**What the exercise asks**:
All lines from the one holding "# Default View" down to the last line of the entries are to be reproduced exactly, with no other lines.

[[ Input, beginning ]]

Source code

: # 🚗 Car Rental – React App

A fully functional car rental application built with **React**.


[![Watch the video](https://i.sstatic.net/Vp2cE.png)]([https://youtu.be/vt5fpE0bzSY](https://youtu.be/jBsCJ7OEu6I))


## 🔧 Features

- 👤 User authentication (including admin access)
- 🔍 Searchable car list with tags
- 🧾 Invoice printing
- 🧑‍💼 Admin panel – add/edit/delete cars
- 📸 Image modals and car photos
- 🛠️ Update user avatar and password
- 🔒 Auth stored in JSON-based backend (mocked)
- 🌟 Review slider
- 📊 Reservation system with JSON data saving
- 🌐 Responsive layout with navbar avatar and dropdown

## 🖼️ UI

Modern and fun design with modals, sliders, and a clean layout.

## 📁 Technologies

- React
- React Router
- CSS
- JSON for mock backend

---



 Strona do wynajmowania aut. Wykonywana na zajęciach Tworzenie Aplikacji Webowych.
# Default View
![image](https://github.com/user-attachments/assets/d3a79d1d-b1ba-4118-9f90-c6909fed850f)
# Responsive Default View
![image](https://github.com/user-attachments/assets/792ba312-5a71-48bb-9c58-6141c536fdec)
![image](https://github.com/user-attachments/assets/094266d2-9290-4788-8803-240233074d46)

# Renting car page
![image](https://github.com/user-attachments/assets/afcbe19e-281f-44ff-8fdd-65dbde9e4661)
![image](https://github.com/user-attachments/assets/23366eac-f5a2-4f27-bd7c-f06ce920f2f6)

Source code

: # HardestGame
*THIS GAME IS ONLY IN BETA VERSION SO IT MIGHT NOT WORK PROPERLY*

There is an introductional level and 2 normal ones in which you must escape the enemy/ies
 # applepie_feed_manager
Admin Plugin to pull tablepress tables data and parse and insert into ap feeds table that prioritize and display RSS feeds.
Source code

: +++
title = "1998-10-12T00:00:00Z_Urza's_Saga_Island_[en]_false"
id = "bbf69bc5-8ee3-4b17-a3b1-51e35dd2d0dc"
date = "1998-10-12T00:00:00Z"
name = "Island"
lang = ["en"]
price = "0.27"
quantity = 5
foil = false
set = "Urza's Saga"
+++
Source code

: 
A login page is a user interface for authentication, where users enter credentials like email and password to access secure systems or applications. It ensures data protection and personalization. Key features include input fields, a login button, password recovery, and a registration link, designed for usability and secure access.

[[ Input, end ]]

**Answer for this exercise**:
# Default View
![image](https://github.com/user-attachments/assets/d3a79d1d-b1ba-4118-9f90-c6909fed850f)
# Responsive Default View
![image](https://github.com/user-attachments/assets/792ba312-5a71-48bb-9c58-6141c536fdec)
![image](https://github.com/user-attachments/assets/094266d2-9290-4788-8803-240233074d46)

# Renting car page
![image](https://github.com/user-attachments/assets/afcbe19e-281f-44ff-8fdd-65dbde9e4661)
![image](https://github.com/user-attachments/assets/23366eac-f5a2-4f27-bd7c-f06ce920f2f6)

Source code

: # HardestGame
*THIS GAME IS ONLY IN BETA VERSION SO IT MIGHT NOT WORK PROPERLY*

There is an introductional level and 2 normal ones in which you must escape the enemy/ies
 # applepie_feed_manager
Admin Plugin to pull tablepress tables data and parse and insert into ap feeds table that prioritize and display RSS feeds.
Source code

: +++
title = "1998-10-12T00:00:00Z_Urza's_Saga_Island_[en]_false"
id = "bbf69bc5-8ee3-4b17-a3b1-51e35dd2d0dc"
date = "1998-10-12T00:00:00Z"
name = "Island"
lang = ["en"]
price = "0.27"
quantity = 5
foil = false
set = "Urza's Saga"
+++
Source code

: 
A login page is a user interface for authentication, where users enter credentials like email and password to access secure systems or applications. It ensures data protection and personalization. Key features include input fields, a login button, password recovery, and a registration link, designed for usability and secure access.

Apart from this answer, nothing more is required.